__Exercise aim__. Output the entries underneath exactly as they are.

┌─ Data supplied

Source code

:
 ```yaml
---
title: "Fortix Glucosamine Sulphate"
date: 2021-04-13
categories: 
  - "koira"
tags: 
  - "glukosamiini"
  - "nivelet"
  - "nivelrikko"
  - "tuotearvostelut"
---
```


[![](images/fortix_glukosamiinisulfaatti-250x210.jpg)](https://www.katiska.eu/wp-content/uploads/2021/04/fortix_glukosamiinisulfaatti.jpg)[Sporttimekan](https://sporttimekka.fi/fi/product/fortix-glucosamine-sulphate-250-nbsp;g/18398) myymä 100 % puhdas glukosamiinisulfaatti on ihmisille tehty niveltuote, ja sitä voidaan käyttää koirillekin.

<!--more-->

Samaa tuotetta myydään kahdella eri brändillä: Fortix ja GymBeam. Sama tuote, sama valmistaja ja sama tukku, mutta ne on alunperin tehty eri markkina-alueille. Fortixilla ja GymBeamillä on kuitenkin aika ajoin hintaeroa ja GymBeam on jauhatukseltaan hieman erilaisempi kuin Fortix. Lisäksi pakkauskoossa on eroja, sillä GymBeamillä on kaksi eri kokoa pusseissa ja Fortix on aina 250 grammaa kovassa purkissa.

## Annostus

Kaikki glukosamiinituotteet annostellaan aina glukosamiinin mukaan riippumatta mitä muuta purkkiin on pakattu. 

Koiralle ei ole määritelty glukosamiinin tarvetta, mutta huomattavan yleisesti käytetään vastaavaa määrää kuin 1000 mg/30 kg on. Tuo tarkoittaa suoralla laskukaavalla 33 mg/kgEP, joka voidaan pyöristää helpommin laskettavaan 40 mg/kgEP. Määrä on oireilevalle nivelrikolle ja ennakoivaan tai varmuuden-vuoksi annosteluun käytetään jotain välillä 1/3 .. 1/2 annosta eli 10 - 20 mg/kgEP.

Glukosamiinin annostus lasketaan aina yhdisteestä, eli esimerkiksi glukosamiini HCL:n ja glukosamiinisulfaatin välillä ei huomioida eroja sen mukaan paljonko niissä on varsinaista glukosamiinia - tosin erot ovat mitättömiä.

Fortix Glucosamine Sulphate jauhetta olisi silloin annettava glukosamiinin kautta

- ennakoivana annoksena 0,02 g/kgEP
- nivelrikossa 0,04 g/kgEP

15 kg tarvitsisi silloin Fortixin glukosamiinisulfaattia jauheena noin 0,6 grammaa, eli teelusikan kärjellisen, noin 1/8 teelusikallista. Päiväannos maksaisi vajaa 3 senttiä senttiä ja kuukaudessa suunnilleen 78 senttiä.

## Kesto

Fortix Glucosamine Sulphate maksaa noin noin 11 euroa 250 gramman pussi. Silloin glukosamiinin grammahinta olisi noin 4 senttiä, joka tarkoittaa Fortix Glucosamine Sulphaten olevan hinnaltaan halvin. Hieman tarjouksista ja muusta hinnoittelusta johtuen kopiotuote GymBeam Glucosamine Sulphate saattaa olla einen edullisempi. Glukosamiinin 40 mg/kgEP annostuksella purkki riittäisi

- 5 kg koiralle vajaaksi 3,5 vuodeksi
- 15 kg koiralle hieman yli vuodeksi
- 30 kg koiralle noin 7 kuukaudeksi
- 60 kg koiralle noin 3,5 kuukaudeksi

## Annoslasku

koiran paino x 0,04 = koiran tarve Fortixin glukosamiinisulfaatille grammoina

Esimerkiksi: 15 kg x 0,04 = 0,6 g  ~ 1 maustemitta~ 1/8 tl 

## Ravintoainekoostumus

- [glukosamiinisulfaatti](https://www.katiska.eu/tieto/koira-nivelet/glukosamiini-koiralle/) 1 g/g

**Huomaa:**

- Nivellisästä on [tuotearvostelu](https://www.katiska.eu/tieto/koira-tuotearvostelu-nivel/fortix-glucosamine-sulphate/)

└─

__Solution__.
Source code

:
 ```yaml
---
title: "Fortix Glucosamine Sulphate"
date: 2021-04-13
categories: 
  - "koira"
tags: 
  - "glukosamiini"
  - "nivelet"
  - "nivelrikko"
  - "tuotearvostelut"
---
```


[![](images/fortix_glukosamiinisulfaatti-250x210.jpg)](https://www.katiska.eu/wp-content/uploads/2021/04/fortix_glukosamiinisulfaatti.jpg)[Sporttimekan](https://sporttimekka.fi/fi/product/fortix-glucosamine-sulphate-250-nbsp;g/18398) myymä 100 % puhdas glukosamiinisulfaatti on ihmisille tehty niveltuote, ja sitä voidaan käyttää koirillekin.

<!--more-->

Samaa tuotetta myydään kahdella eri brändillä: Fortix ja GymBeam. Sama tuote, sama valmistaja ja sama tukku, mutta ne on alunperin tehty eri markkina-alueille. Fortixilla ja GymBeamillä on kuitenkin aika ajoin hintaeroa ja GymBeam on jauhatukseltaan hieman erilaisempi kuin Fortix. Lisäksi pakkauskoossa on eroja, sillä GymBeamillä on kaksi eri kokoa pusseissa ja Fortix on aina 250 grammaa kovassa purkissa.

## Annostus

Kaikki glukosamiinituotteet annostellaan aina glukosamiinin mukaan riippumatta mitä muuta purkkiin on pakattu. 

Koiralle ei ole määritelty glukosamiinin tarvetta, mutta huomattavan yleisesti käytetään vastaavaa määrää kuin 1000 mg/30 kg on. Tuo tarkoittaa suoralla laskukaavalla 33 mg/kgEP, joka voidaan pyöristää helpommin laskettavaan 40 mg/kgEP. Määrä on oireilevalle nivelrikolle ja ennakoivaan tai varmuuden-vuoksi annosteluun käytetään jotain välillä 1/3 .. 1/2 annosta eli 10 - 20 mg/kgEP.

Glukosamiinin annostus lasketaan aina yhdisteestä, eli esimerkiksi glukosamiini HCL:n ja glukosamiinisulfaatin välillä ei huomioida eroja sen mukaan paljonko niissä on varsinaista glukosamiinia - tosin erot ovat mitättömiä.

Fortix Glucosamine Sulphate jauhetta olisi silloin annettava glukosamiinin kautta

- ennakoivana annoksena 0,02 g/kgEP
- nivelrikossa 0,04 g/kgEP

15 kg tarvitsisi silloin Fortixin glukosamiinisulfaattia jauheena noin 0,6 grammaa, eli teelusikan kärjellisen, noin 1/8 teelusikallista. Päiväannos maksaisi vajaa 3 senttiä senttiä ja kuukaudessa suunnilleen 78 senttiä.

## Kesto

Fortix Glucosamine Sulphate maksaa noin noin 11 euroa 250 gramman pussi. Silloin glukosamiinin grammahinta olisi noin 4 senttiä, joka tarkoittaa Fortix Glucosamine Sulphaten olevan hinnaltaan halvin. Hieman tarjouksista ja muusta hinnoittelusta johtuen kopiotuote GymBeam Glucosamine Sulphate saattaa olla einen edullisempi. Glukosamiinin 40 mg/kgEP annostuksella purkki riittäisi

- 5 kg koiralle vajaaksi 3,5 vuodeksi
- 15 kg koiralle hieman yli vuodeksi
- 30 kg koiralle noin 7 kuukaudeksi
- 60 kg koiralle noin 3,5 kuukaudeksi

## Annoslasku

koiran paino x 0,04 = koiran tarve Fortixin glukosamiinisulfaatille grammoina

Esimerkiksi: 15 kg x 0,04 = 0,6 g  ~ 1 maustemitta~ 1/8 tl 

## Ravintoainekoostumus

- [glukosamiinisulfaatti](https://www.katiska.eu/tieto/koira-nivelet/glukosamiini-koiralle/) 1 g/g

**Huomaa:**

- Nivellisästä on [tuotearvostelu](https://www.katiska.eu/tieto/koira-tuotearvostelu-nivel/fortix-glucosamine-sulphate/)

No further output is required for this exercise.